Programmatically, it is desirable to have a menu of evidence-based options delivered on a regular basis in a variety of settings that will appeal to the rapidly growing but heterogeneous population of seniors. Our findings showed that a variety of nonsenior service community agencies had higher rates of program completion than senior services agencies. Perhaps, the participants were younger, healthier, or were better able to handle transportation or other daily life challenges to in order to attend sessions. Or perhaps there was something different about the quality of the program instruction and delivery across the different sites. To understand better why some sites are more successful than others, more research is needed to determine effective agency-based strategies used to overcome attendance barriers and promote more complete programmatic adherence [38]. While much more research is needed, our findings may help program administrators to better understand and potentially minimize issues of attrition based on the participant and delivery site characteristics of their AMOB/VLL workshops. And, while it remains important to keep participants enrolling in evidence-based programs like AMOB/VLL and attend as many sessions as possible once enrolled, it is equally important to investigate issues of sustainability in terms of what program delivery sites require to continue offering programs to seniors in times of tight fiscal resources [39].
Acknowledgments
The national dissemination of A Matter of Balance/Volunteer Lay Leader model was supported as part of the United States Administration on Aging’s Evidence-Based Disease and Disability Prevention program (EBDDP) initiative. In addition to the AoA, this initiative was made possible by partnerships with the Centers for Disease Control and Prevention, Agency for Healthcare Research and Quality (AHRQ), Centers for Medicare and Medicaid Services (CMMS), Health Resources and Services Administration (HRSA), Substance Abuse and Mental Health Services Administration (SAMHSA), and over 30 private foundations. We recognize the support from the AoA with assistance from the National Council on Aging for the evaluation of the EBDDP initiative under cooperative agreement number 90OP0001/01, as well as the Healthy Aging Research Network, funded through the Centers for Disease Control and Prevention Prevention Research Centers. The findings and conclusions in this article are those of the author(s) and do not necessarily represent the official position of AoA, National Council on Aging, or any other agency. The authors specifically acknowledge the contributions of Nancy Whitelaw, Don Grantt, Wendy Zenker, Kelly Horton, Meghan Thompson, Ashley Wilson, and Linnae Hutchison.
Footnotes
Implications
Practice: Understanding the delivery infrastructure of evidence-based program dissemination efforts in community settings can inform program developers and deliverers about issues with participant retention and attrition, which has implications for maximizing health outcomes, improving quality care, and saving scarce resources.

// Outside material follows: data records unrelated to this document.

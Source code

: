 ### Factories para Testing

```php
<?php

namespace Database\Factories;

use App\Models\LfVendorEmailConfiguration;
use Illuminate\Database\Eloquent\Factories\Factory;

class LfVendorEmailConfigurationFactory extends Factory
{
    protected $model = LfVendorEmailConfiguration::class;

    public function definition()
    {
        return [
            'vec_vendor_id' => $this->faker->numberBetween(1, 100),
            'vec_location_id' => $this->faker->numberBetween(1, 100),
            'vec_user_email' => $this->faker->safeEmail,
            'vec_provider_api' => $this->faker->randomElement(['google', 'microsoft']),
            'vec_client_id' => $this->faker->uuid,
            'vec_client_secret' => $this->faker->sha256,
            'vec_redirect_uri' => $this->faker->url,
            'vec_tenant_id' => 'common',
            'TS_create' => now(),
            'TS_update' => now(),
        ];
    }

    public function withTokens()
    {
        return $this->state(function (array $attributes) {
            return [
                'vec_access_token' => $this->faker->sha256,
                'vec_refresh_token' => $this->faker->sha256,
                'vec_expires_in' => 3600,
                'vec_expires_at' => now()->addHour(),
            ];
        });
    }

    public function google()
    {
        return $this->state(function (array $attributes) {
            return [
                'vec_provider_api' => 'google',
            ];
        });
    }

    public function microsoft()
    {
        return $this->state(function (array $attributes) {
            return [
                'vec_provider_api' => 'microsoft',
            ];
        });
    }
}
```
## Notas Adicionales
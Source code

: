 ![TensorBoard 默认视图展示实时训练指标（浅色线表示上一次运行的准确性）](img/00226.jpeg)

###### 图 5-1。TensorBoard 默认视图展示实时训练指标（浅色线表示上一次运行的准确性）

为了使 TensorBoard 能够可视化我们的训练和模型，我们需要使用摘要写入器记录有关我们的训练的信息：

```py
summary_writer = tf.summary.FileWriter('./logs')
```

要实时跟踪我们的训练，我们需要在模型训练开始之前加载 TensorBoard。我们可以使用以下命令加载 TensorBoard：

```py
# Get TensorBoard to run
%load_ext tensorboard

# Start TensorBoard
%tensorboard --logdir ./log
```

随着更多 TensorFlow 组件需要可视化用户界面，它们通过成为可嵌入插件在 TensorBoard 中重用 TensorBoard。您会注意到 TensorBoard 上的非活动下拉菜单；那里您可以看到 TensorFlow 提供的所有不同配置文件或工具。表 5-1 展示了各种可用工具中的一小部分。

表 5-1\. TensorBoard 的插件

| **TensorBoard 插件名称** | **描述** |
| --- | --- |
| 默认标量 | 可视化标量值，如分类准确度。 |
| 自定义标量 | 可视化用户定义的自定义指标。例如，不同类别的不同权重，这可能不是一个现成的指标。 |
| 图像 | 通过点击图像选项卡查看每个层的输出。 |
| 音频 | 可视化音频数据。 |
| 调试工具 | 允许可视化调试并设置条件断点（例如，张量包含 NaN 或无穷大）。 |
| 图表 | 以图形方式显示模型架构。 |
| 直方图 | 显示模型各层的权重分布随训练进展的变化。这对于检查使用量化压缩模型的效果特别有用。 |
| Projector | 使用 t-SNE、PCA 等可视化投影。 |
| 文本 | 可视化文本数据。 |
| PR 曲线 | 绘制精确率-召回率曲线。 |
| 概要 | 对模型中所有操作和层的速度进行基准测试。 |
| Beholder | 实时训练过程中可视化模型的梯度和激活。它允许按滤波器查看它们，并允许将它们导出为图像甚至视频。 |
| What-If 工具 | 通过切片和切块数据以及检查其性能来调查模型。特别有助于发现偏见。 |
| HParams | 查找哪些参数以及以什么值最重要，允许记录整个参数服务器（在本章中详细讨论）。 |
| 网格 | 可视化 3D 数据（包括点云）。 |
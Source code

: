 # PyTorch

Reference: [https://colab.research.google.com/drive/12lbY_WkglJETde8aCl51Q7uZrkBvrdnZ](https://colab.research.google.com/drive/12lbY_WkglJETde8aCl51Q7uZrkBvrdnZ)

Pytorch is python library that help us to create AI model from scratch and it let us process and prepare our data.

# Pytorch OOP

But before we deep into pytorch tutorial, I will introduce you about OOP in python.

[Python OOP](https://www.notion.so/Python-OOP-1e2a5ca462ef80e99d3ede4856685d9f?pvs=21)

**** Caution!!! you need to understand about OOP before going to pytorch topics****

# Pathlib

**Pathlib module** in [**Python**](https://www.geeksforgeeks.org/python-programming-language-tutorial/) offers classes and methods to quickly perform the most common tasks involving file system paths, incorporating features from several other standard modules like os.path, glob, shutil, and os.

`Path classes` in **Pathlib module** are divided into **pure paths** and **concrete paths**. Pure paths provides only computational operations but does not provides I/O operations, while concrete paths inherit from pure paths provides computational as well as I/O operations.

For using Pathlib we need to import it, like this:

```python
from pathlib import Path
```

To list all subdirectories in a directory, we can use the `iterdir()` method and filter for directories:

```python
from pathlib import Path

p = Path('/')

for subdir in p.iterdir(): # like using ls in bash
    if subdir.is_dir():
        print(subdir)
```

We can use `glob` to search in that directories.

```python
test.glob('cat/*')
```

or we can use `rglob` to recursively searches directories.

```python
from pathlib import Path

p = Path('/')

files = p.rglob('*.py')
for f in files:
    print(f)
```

Policy: While it remains important to keep participants enrolling in evidence-based programs like AMOB/VLL (and attend as many sessions as possible once enrolled), it is equally important to investigate issues of sustainability in terms of what program delivery sites require to continue offering programs to seniors in times of tight fiscal resources.
Research: Research is needed to determine effective agency-based strategies used to overcome attendance barriers and promote more complete programmatic adherence.